La popularité des « utkis » sur « l'auto-portraitisme » a clairement enregistré l'inquiétude du public face à la manie de l'auto-photographie. Aujourd'hui, les psychologues modernes utilisent déjà le concept de «syndrome du selfie» dans leur pratique. Le psychologue Michel Borba estime que la cause de ce syndrome, ou l'insistance sur la reconnaissance à travers des photographies postées sur le Web, est avant tout une focalisation sur soi et l'ignorance des besoins des autres.

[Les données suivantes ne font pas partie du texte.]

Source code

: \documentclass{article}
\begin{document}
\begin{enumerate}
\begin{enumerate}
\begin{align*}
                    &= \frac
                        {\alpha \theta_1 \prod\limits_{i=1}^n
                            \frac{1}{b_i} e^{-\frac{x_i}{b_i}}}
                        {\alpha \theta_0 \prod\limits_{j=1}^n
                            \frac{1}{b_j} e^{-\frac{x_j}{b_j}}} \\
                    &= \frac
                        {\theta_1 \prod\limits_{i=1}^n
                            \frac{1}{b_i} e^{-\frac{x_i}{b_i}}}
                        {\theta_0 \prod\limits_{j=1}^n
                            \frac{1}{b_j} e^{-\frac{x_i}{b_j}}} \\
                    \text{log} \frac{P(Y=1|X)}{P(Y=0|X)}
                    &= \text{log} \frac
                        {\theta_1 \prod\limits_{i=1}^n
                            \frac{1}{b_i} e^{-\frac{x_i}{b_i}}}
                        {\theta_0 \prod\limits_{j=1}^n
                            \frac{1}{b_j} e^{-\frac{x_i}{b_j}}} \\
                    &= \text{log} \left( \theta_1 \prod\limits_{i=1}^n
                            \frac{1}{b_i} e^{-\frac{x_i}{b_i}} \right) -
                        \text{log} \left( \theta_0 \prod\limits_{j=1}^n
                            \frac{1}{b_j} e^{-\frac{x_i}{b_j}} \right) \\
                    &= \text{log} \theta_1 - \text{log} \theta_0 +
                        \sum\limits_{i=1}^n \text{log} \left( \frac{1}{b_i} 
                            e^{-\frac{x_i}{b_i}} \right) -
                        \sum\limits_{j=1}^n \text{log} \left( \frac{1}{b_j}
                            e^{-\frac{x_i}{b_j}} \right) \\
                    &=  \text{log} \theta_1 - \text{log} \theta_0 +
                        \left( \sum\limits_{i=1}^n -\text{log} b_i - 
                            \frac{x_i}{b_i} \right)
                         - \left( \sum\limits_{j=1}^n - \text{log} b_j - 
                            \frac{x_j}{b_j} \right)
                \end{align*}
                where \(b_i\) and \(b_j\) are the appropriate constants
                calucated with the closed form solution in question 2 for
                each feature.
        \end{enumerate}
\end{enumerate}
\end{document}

"L'enfant est constamment loué, il se raccroche à lui-même et oublie qu'il y a d'autres personnes dans le monde", raconte Michel Borba. – De plus, les enfants modernes sont de plus en plus dépendants de leurs parents. Nous contrôlons chaque minute de leur temps, et pourtant nous ne leur enseignons pas les compétences dont ils ont besoin pour grandir.»

L'auto-absorption est un terreau fertile pour le narcissisme, qui tue l'empathie. L'empathie est une émotion partagée, c'est « nous » et pas seulement « je ». Michel Borba propose de corriger notre compréhension de la réussite des enfants, et non de la réduire à des scores élevés aux examens. Tout aussi précieuse est la capacité de l'enfant à ressentir profondément.

La littérature classique augmente non seulement les capacités intellectuelles de l'enfant, mais lui enseigne également l'empathie, la gentillesse et la décence.

Puisque le "syndrome du selfie" réalise un besoin hypertrophié de reconnaissance et d'approbation des autres, il est nécessaire de lui apprendre à prendre conscience de sa propre valeur et à faire face aux problèmes de la vie. Les conseils psychologiques pour louer l'enfant pour n'importe quelle raison, qui sont entrés dans la culture populaire dans les années 80, ont conduit à l'émergence de toute une génération avec des ego gonflés et des exigences gonflées.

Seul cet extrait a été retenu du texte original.